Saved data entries
=== Section Start ===

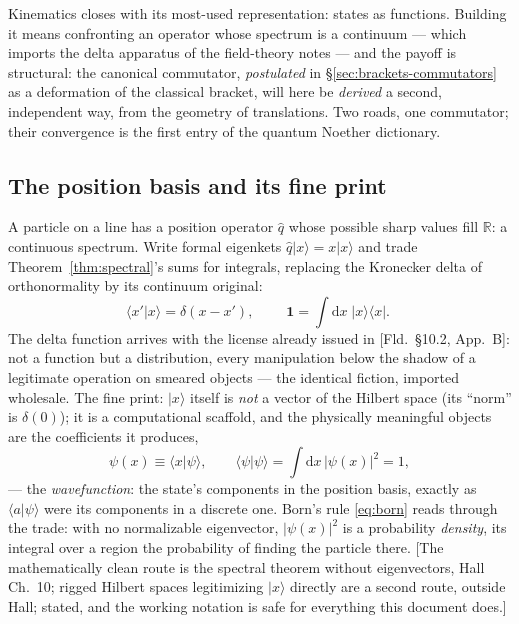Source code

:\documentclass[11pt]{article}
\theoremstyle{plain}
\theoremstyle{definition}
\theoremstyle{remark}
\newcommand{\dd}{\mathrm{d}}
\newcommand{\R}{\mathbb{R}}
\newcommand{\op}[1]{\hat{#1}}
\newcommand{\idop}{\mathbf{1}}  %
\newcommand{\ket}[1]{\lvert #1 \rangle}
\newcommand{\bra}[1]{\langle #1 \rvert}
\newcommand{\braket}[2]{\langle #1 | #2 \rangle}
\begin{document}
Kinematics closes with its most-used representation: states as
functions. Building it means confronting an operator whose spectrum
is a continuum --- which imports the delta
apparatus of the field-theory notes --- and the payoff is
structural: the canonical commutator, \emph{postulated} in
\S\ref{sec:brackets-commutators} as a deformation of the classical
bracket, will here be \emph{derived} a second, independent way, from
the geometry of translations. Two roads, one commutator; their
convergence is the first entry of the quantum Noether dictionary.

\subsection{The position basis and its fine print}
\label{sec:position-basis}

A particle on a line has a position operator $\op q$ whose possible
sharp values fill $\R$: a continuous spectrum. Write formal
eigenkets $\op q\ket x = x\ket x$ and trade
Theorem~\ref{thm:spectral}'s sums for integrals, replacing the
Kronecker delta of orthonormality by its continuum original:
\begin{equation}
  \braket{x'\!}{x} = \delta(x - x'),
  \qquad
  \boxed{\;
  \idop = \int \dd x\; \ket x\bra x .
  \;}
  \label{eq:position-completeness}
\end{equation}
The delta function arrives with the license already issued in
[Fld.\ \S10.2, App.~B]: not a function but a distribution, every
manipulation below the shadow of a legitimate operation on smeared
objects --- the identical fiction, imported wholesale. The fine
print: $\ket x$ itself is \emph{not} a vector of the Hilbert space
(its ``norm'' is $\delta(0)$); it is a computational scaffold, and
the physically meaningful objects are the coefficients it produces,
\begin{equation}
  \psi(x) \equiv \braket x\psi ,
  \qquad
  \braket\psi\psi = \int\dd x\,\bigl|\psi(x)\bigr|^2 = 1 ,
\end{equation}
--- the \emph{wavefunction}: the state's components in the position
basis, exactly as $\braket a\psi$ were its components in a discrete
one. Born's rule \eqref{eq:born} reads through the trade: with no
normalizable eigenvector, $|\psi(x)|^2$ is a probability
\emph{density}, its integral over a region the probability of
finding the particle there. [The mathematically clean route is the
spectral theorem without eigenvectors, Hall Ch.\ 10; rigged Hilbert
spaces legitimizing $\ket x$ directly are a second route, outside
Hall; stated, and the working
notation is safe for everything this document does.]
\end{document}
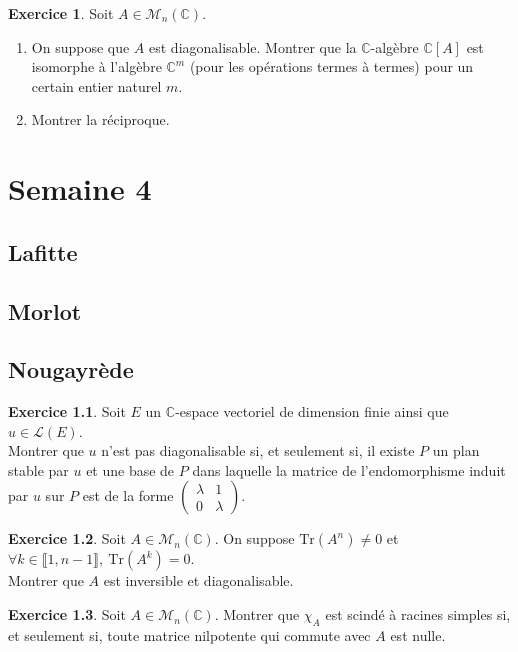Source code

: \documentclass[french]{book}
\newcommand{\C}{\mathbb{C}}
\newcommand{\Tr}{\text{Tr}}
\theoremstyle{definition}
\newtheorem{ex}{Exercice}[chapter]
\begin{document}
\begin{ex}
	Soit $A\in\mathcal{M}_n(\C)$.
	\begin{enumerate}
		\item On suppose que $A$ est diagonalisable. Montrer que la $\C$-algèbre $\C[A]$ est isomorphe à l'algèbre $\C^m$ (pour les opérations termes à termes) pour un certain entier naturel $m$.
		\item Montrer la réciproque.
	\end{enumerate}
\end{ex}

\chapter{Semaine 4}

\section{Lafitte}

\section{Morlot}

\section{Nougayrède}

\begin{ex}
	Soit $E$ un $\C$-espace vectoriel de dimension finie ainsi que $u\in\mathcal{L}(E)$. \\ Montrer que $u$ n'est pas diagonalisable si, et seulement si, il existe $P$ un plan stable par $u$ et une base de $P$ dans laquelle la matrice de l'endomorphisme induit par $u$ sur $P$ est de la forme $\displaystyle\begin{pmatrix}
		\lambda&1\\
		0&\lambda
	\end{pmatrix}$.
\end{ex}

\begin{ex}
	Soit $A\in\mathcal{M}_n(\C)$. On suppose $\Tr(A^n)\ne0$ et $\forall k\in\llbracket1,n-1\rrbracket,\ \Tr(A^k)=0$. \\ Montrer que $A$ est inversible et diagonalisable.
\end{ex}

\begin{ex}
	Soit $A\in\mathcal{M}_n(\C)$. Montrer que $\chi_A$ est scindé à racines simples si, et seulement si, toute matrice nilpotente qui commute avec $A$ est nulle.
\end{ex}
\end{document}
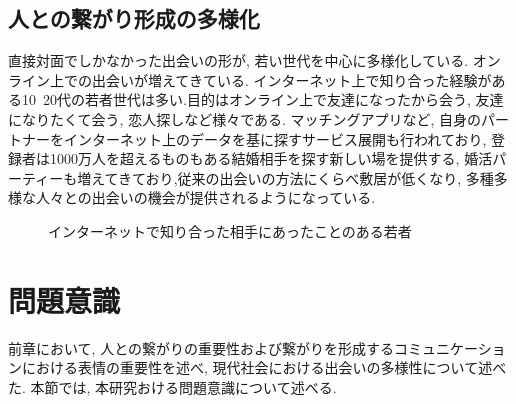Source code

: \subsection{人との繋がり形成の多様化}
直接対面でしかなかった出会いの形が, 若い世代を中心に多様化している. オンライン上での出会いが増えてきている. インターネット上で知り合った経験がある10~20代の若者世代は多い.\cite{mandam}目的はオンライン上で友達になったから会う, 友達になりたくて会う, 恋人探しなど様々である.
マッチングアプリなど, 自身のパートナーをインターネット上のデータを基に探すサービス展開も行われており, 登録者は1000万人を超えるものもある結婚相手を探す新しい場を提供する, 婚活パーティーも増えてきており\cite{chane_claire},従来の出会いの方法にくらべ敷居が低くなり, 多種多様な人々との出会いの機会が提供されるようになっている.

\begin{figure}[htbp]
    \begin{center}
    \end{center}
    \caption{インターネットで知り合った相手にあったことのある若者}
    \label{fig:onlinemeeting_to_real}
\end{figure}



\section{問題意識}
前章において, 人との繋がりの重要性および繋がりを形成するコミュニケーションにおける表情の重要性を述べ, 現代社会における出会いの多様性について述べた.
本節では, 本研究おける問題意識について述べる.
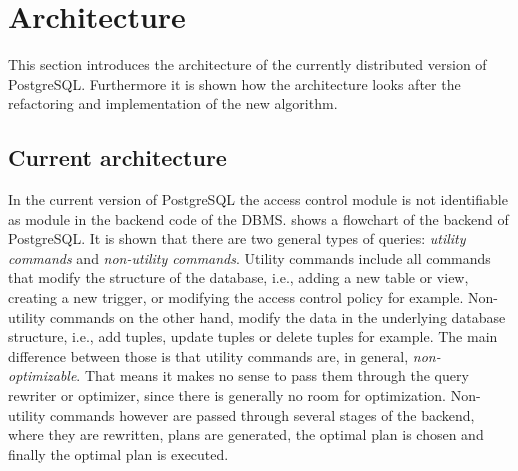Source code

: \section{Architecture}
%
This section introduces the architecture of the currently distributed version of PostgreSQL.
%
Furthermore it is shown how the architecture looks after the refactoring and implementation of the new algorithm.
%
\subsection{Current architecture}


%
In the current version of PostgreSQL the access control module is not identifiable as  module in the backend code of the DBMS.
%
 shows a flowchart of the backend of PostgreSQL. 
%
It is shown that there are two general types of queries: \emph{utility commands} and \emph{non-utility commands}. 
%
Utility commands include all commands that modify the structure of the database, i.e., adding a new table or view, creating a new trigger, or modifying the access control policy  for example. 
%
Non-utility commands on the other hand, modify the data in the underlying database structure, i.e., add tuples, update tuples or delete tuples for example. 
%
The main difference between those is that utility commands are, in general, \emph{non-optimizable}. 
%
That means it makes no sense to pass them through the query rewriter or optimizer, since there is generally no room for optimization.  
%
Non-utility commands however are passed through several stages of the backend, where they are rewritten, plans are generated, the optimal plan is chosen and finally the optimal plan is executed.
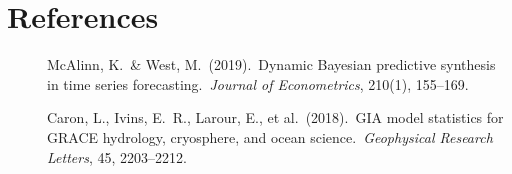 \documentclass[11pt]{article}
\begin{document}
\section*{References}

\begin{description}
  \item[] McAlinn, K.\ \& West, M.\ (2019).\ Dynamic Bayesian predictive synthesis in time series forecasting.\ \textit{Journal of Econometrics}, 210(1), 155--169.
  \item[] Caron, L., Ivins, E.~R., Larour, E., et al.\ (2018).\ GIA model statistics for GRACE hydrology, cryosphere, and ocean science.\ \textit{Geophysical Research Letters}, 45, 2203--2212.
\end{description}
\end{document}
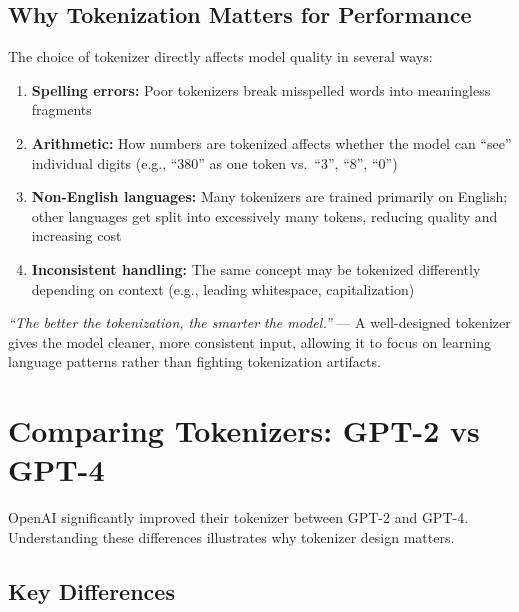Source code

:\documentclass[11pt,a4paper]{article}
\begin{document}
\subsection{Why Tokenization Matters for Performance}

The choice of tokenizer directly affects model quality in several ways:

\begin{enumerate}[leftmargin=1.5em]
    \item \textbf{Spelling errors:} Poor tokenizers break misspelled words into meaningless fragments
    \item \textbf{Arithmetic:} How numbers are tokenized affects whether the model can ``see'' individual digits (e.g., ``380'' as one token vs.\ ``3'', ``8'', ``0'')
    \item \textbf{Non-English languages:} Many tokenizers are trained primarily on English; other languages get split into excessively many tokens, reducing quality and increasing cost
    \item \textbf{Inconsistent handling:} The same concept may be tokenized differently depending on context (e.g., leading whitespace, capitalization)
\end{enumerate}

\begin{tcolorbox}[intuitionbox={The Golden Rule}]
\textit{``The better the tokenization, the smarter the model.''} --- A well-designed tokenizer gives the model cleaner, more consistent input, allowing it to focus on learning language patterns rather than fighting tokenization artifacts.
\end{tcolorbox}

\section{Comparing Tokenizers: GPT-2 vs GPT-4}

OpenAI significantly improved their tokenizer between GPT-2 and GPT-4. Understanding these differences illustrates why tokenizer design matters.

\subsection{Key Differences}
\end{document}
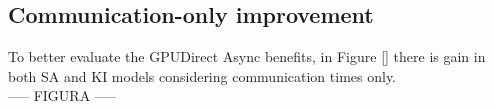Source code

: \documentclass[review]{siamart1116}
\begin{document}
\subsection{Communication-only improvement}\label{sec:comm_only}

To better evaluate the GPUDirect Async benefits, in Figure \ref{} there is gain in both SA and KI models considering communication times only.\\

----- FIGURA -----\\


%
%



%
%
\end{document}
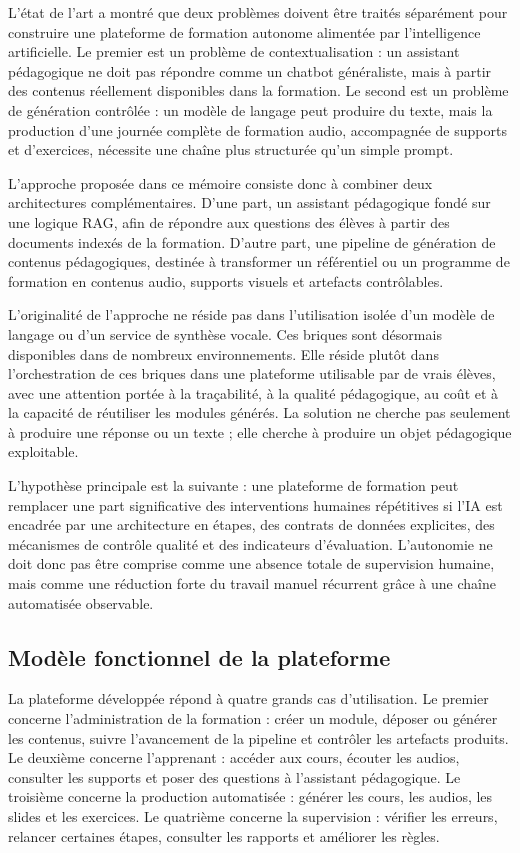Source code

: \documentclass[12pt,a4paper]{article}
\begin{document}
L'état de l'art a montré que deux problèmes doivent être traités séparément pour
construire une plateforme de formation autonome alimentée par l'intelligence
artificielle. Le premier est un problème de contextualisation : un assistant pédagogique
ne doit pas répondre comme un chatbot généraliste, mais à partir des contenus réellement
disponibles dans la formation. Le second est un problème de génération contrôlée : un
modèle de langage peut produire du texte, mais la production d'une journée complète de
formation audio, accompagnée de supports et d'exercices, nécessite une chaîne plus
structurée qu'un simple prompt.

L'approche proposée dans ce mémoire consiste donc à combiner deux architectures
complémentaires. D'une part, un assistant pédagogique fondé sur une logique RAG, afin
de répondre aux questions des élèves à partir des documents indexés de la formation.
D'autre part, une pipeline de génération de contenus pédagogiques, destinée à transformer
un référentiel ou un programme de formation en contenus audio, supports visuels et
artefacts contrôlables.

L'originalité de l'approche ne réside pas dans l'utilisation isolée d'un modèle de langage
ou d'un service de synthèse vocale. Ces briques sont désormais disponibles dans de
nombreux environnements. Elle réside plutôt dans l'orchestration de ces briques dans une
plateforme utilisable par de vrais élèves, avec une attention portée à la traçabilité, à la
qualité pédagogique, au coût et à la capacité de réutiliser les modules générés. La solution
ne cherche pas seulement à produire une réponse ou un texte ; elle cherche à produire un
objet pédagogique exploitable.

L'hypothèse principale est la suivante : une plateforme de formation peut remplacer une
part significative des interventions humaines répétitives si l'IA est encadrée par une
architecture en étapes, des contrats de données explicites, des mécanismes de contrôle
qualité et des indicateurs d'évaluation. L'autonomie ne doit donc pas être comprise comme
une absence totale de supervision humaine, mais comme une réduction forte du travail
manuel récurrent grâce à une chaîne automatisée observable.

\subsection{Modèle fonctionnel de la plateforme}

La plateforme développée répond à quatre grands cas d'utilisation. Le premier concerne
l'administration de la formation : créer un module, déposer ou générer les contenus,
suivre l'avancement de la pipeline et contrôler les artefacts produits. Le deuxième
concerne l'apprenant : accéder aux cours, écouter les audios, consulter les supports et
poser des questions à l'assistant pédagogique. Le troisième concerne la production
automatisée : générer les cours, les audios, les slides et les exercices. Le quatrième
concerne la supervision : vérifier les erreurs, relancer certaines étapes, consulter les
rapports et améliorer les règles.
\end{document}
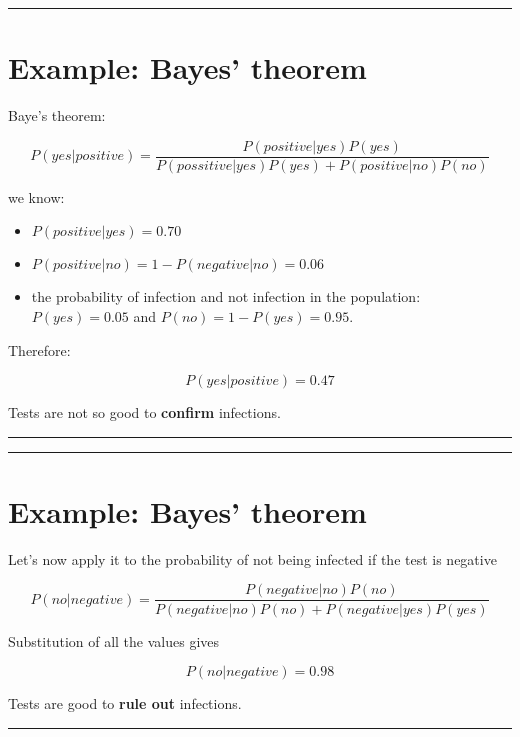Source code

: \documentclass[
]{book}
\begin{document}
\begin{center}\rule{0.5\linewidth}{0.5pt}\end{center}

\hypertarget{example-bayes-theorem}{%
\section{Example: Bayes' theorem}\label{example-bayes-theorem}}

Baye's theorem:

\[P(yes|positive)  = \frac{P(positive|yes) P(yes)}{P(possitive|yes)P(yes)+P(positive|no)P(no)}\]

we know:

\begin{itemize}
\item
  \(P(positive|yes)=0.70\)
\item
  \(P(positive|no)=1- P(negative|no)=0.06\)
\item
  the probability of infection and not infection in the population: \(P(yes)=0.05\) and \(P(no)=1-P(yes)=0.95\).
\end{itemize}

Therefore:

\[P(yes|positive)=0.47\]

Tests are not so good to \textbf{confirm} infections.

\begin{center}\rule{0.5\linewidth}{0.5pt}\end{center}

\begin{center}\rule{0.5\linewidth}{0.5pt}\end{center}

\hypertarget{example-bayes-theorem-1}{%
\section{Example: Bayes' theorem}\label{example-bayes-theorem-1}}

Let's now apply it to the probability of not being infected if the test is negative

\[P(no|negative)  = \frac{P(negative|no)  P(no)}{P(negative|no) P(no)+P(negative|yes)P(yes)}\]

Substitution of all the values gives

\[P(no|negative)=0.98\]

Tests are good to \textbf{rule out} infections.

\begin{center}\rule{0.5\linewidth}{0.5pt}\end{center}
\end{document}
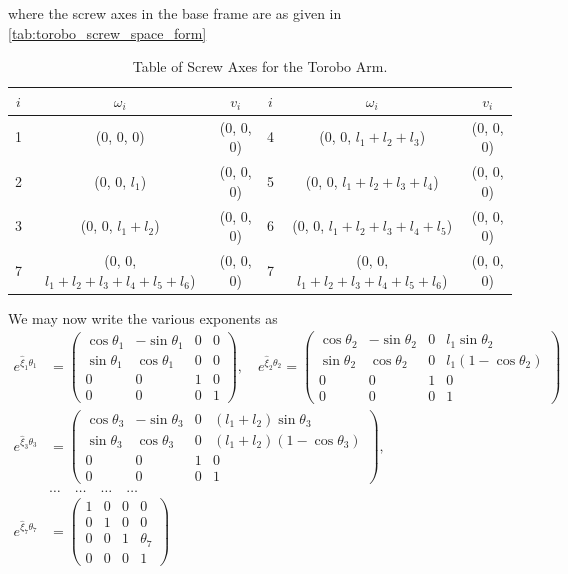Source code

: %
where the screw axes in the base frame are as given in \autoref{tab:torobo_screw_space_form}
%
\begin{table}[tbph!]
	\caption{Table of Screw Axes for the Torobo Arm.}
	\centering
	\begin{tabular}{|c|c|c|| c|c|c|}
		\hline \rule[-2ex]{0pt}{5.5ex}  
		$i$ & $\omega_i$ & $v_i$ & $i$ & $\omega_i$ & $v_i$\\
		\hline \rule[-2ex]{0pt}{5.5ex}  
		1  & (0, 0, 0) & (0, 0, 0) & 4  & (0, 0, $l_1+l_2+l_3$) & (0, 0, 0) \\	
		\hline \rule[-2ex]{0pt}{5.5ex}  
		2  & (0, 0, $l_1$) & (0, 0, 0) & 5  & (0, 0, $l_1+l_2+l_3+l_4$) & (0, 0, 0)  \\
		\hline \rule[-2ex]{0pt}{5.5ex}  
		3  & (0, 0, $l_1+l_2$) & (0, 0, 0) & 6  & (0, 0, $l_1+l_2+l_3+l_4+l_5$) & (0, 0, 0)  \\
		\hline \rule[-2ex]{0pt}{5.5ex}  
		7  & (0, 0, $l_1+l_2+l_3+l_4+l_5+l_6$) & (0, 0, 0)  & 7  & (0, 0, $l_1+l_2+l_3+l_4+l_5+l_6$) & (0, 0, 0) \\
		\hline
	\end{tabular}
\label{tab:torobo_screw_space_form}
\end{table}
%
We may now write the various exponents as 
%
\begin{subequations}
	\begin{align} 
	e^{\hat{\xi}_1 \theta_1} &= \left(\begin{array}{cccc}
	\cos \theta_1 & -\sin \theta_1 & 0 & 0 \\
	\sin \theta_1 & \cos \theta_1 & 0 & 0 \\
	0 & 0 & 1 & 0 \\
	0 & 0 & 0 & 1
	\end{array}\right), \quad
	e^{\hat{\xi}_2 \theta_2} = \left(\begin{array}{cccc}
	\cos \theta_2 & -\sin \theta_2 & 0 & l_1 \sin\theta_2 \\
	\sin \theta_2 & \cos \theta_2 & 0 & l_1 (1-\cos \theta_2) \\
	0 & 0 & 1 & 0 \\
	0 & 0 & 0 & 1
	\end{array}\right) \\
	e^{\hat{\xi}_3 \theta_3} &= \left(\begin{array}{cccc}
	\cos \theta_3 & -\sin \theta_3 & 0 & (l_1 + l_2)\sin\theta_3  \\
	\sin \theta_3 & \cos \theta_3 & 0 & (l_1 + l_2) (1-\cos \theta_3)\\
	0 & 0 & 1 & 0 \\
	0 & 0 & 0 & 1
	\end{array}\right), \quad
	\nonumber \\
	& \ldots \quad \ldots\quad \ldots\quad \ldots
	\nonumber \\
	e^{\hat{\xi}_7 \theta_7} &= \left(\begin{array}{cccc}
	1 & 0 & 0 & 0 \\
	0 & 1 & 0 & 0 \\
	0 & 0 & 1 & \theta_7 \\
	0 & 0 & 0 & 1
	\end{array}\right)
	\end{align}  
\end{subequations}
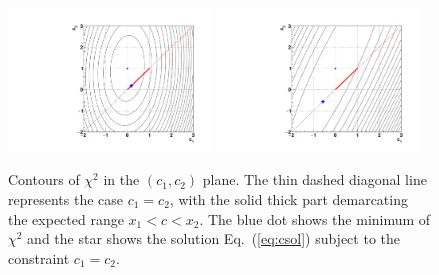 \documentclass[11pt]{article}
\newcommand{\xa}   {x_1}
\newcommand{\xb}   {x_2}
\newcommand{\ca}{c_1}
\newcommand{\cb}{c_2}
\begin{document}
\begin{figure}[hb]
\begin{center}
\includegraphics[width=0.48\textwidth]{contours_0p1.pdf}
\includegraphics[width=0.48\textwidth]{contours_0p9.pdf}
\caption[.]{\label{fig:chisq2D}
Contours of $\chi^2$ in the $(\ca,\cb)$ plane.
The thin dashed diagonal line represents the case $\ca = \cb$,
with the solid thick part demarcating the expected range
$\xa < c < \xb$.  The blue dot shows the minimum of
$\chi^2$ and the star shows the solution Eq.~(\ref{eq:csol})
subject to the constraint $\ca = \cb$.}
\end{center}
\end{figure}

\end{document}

=== Section End ===

**Brief**
Work out how many lines in the records above hold the string "textwidth", then give only that count.

**Result below**
2